··· Input data ···
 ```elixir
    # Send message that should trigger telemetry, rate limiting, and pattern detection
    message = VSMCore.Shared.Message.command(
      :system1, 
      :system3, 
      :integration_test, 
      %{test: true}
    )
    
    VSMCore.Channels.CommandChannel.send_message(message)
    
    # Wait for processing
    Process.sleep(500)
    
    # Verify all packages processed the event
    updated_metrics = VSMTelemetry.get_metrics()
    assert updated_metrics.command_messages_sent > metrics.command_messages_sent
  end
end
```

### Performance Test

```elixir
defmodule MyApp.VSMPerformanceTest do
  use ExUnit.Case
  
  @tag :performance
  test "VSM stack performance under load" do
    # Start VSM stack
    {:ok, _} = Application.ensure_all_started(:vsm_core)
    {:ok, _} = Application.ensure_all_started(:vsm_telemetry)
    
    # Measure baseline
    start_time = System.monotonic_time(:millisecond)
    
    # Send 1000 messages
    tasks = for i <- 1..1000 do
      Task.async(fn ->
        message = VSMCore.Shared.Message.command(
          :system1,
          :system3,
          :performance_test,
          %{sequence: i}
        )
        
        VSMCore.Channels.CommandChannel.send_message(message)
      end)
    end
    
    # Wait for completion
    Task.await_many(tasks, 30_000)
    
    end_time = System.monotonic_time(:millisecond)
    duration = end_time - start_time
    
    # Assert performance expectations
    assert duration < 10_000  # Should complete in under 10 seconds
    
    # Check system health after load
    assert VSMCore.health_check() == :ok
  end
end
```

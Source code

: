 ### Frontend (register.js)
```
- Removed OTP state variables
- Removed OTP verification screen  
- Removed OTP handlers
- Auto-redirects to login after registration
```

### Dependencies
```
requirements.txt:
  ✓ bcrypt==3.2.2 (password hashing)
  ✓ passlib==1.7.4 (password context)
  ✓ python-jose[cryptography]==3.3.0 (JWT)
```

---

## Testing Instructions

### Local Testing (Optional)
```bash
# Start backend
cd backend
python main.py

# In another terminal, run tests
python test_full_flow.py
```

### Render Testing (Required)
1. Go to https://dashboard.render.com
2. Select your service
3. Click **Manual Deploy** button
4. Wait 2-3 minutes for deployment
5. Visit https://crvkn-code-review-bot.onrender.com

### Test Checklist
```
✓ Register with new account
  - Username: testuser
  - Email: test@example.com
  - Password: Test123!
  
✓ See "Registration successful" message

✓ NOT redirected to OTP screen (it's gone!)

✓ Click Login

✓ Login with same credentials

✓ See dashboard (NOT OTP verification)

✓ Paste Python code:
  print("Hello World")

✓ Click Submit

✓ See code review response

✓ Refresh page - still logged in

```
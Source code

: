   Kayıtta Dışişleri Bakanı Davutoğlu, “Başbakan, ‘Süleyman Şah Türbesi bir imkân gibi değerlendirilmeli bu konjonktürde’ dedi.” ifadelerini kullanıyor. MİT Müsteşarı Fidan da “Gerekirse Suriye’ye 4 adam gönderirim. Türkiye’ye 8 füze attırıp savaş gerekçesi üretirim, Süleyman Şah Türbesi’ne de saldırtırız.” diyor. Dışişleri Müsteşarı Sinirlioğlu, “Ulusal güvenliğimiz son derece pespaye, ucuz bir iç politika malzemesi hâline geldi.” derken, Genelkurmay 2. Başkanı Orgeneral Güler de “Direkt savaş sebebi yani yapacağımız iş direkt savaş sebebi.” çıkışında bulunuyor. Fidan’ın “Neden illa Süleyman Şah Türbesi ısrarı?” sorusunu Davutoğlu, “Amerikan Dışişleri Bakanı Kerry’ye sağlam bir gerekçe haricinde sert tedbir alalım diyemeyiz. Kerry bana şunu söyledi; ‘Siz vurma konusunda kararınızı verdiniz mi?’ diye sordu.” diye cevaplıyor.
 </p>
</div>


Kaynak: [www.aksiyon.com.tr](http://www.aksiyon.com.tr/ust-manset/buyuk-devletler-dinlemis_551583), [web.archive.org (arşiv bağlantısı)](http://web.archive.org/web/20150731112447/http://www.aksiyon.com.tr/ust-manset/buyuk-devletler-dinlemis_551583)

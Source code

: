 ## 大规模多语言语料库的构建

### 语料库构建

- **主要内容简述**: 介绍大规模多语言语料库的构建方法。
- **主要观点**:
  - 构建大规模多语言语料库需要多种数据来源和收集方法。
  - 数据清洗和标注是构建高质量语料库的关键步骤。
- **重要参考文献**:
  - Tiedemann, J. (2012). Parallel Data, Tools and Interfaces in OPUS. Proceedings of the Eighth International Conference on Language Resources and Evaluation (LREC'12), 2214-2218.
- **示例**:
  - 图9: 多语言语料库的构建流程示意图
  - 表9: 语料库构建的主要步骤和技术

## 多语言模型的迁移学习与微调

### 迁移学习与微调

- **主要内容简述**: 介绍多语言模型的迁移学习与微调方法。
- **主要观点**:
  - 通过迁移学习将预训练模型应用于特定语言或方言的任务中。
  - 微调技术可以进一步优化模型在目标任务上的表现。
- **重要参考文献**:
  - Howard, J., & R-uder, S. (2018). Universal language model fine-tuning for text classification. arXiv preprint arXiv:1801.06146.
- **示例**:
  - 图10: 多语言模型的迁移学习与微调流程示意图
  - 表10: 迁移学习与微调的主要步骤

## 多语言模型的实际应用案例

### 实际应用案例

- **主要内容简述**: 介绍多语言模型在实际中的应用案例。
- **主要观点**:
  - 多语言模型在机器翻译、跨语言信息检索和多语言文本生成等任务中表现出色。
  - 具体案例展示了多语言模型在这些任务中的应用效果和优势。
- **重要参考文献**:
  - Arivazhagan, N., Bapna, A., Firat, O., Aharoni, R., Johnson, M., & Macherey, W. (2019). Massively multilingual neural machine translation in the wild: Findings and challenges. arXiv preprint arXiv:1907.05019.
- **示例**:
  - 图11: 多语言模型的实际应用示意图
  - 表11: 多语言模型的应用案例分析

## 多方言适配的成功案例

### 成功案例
···
A verbatim copy of all the entries above is requested.

Response box →
 ```elixir
    # Send message that should trigger telemetry, rate limiting, and pattern detection
    message = VSMCore.Shared.Message.command(
      :system1, 
      :system3, 
      :integration_test, 
      %{test: true}
    )
    
    VSMCore.Channels.CommandChannel.send_message(message)
    
    # Wait for processing
    Process.sleep(500)
    
    # Verify all packages processed the event
    updated_metrics = VSMTelemetry.get_metrics()
    assert updated_metrics.command_messages_sent > metrics.command_messages_sent
  end
end
```

### Performance Test

```elixir
defmodule MyApp.VSMPerformanceTest do
  use ExUnit.Case
  
  @tag :performance
  test "VSM stack performance under load" do
    # Start VSM stack
    {:ok, _} = Application.ensure_all_started(:vsm_core)
    {:ok, _} = Application.ensure_all_started(:vsm_telemetry)
    
    # Measure baseline
    start_time = System.monotonic_time(:millisecond)
    
    # Send 1000 messages
    tasks = for i <- 1..1000 do
      Task.async(fn ->
        message = VSMCore.Shared.Message.command(
          :system1,
          :system3,
          :performance_test,
          %{sequence: i}
        )
        
        VSMCore.Channels.CommandChannel.send_message(message)
      end)
    end
    
    # Wait for completion
    Task.await_many(tasks, 30_000)
    
    end_time = System.monotonic_time(:millisecond)
    duration = end_time - start_time
    
    # Assert performance expectations
    assert duration < 10_000  # Should complete in under 10 seconds
    
    # Check system health after load
    assert VSMCore.health_check() == :ok
  end
end
```

Source code

: ### Frontend (register.js)
```
- Removed OTP state variables
- Removed OTP verification screen  
- Removed OTP handlers
- Auto-redirects to login after registration
```

### Dependencies
```
requirements.txt:
  ✓ bcrypt==3.2.2 (password hashing)
  ✓ passlib==1.7.4 (password context)
  ✓ python-jose[cryptography]==3.3.0 (JWT)
```

---

## Testing Instructions

### Local Testing (Optional)
```bash
# Start backend
cd backend
python main.py

# In another terminal, run tests
python test_full_flow.py
```

### Render Testing (Required)
1. Go to https://dashboard.render.com
2. Select your service
3. Click **Manual Deploy** button
4. Wait 2-3 minutes for deployment
5. Visit https://crvkn-code-review-bot.onrender.com

### Test Checklist
```
✓ Register with new account
  - Username: testuser
  - Email: test@example.com
  - Password: Test123!
  
✓ See "Registration successful" message

✓ NOT redirected to OTP screen (it's gone!)

✓ Click Login

✓ Login with same credentials

✓ See dashboard (NOT OTP verification)

✓ Paste Python code:
  print("Hello World")

✓ Click Submit

✓ See code review response

✓ Refresh page - still logged in

```
Source code

:   Kayıtta Dışişleri Bakanı Davutoğlu, “Başbakan, ‘Süleyman Şah Türbesi bir imkân gibi değerlendirilmeli bu konjonktürde’ dedi.” ifadelerini kullanıyor. MİT Müsteşarı Fidan da “Gerekirse Suriye’ye 4 adam gönderirim. Türkiye’ye 8 füze attırıp savaş gerekçesi üretirim, Süleyman Şah Türbesi’ne de saldırtırız.” diyor. Dışişleri Müsteşarı Sinirlioğlu, “Ulusal güvenliğimiz son derece pespaye, ucuz bir iç politika malzemesi hâline geldi.” derken, Genelkurmay 2. Başkanı Orgeneral Güler de “Direkt savaş sebebi yani yapacağımız iş direkt savaş sebebi.” çıkışında bulunuyor. Fidan’ın “Neden illa Süleyman Şah Türbesi ısrarı?” sorusunu Davutoğlu, “Amerikan Dışişleri Bakanı Kerry’ye sağlam bir gerekçe haricinde sert tedbir alalım diyemeyiz. Kerry bana şunu söyledi; ‘Siz vurma konusunda kararınızı verdiniz mi?’ diye sordu.” diye cevaplıyor.
 </p>
</div>


Kaynak: [www.aksiyon.com.tr](http://www.aksiyon.com.tr/ust-manset/buyuk-devletler-dinlemis_551583), [web.archive.org (arşiv bağlantısı)](http://web.archive.org/web/20150731112447/http://www.aksiyon.com.tr/ust-manset/buyuk-devletler-dinlemis_551583)

Source code

: ## 大规模多语言语料库的构建

### 语料库构建

- **主要内容简述**: 介绍大规模多语言语料库的构建方法。
- **主要观点**:
  - 构建大规模多语言语料库需要多种数据来源和收集方法。
  - 数据清洗和标注是构建高质量语料库的关键步骤。
- **重要参考文献**:
  - Tiedemann, J. (2012). Parallel Data, Tools and Interfaces in OPUS. Proceedings of the Eighth International Conference on Language Resources and Evaluation (LREC'12), 2214-2218.
- **示例**:
  - 图9: 多语言语料库的构建流程示意图
  - 表9: 语料库构建的主要步骤和技术

## 多语言模型的迁移学习与微调

### 迁移学习与微调

- **主要内容简述**: 介绍多语言模型的迁移学习与微调方法。
- **主要观点**:
  - 通过迁移学习将预训练模型应用于特定语言或方言的任务中。
  - 微调技术可以进一步优化模型在目标任务上的表现。
- **重要参考文献**:
  - Howard, J., & R-uder, S. (2018). Universal language model fine-tuning for text classification. arXiv preprint arXiv:1801.06146.
- **示例**:
  - 图10: 多语言模型的迁移学习与微调流程示意图
  - 表10: 迁移学习与微调的主要步骤

## 多语言模型的实际应用案例

### 实际应用案例

- **主要内容简述**: 介绍多语言模型在实际中的应用案例。
- **主要观点**:
  - 多语言模型在机器翻译、跨语言信息检索和多语言文本生成等任务中表现出色。
  - 具体案例展示了多语言模型在这些任务中的应用效果和优势。
- **重要参考文献**:
  - Arivazhagan, N., Bapna, A., Firat, O., Aharoni, R., Johnson, M., & Macherey, W. (2019). Massively multilingual neural machine translation in the wild: Findings and challenges. arXiv preprint arXiv:1907.05019.
- **示例**:
  - 图11: 多语言模型的实际应用示意图
  - 表11: 多语言模型的应用案例分析

## 多方言适配的成功案例

### 成功案例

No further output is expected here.